Une loi existante sur l’égalité sexuelle dispose que toute organisation se doit d’avoir sa propre politique en matière de harcèlement, mais aucune sanction ne frappe celles qui n’en ont pas.

« Nous devons légiférer contre le harcèlement sexuel afin de garantir la sécurité des femmes », estime une responsable politique, Oyundari Navaan-Yunden.

Les affaires de harcèlement sont traitées par la Commission nationale des droits de l’Homme (CNDH). Mais Togookhuu Ikhtamir, qui dirige son service des plaintes, juge le système inadapté.

A titre d’exemple, elle raconte que l’implication de la Commission a entraîné la démission d’un employeur qui avait agressé une de ses salariées. Mais l’homme n’a fait l’objet d’aucune poursuite judiciaire. L’affaire s’est ébruitée après que la victime eut été frappée par son mari, qui l’a accusée d’avoir une aventure extraconjugale…

– Echappée de justesse –

Le mal semble pourtant fort répandu dans le pays de 3 millions d’habitants, coincé entre Chine et Russie. Pas moins de 63% des femmes ont affirmé avoir déjà été victimes de harcèlement sexuel de la part d’un supérieur hiérarchique, selon une étude effectuée par la CNDH en 2017.

Or, « il n’y a aucune législation qui prévoit des dédommagements pour les victimes », soupire Mme Togookhuu, qui estime que cela dissuade ces dernières de dénoncer leur agresseur.

Malgré l’affaire Odbayar, les militants de la cause des femmes ne sont pas au bout de leurs peines.

Le scandale entourant le président de la Cour suprême a divisé la société. Sur les réseaux sociaux, certains commentateurs ont estimé qu’il aurait mieux fait de s’en prendre à une hôtesse de l’air mongole pour éviter des soucis.
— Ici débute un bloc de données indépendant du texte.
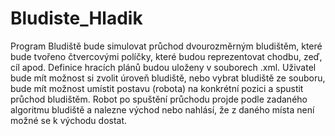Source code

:# Bludiste_Hladik
Program Bludiště bude simulovat průchod dvourozměrným bludištěm, které bude tvořeno čtvercovými políčky, které budou reprezentovat chodbu, zeď, cíl apod. Definice hracích plánů budou uloženy v souborech .xml. Uživatel bude mít možnost si zvolit úroveň bludiště, nebo vybrat bludiště ze souboru, bude mít možnost umístit postavu (robota) na konkrétní pozici a spustit průchod bludištěm. Robot po spuštění průchodu projde podle zadaného algoritmu bludiště a nalezne východ nebo nahlásí, že z daného místa není možné se k východu dostat.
L’affaire a aussi décidé des femmes à faire partager leur calvaire sur les réseaux sociaux.

L’une d’elles a raconté à l’AFP qu’elle avait échappé de peu à un viol il y a 12 ans, après avoir été harcelée par son patron qui lui infligeait des heures supplémentaires tant qu’elle refusait ses avances.

Un soir, l’homme la convoque dans son bureau, baisse son pantalon et se jette sur elle. « Heureusement, une collègue m’a entendue crier, ce qui l’a arrêté », témoigne-t-elle. « Après ça je n’ai plus jamais voulu faire carrière ».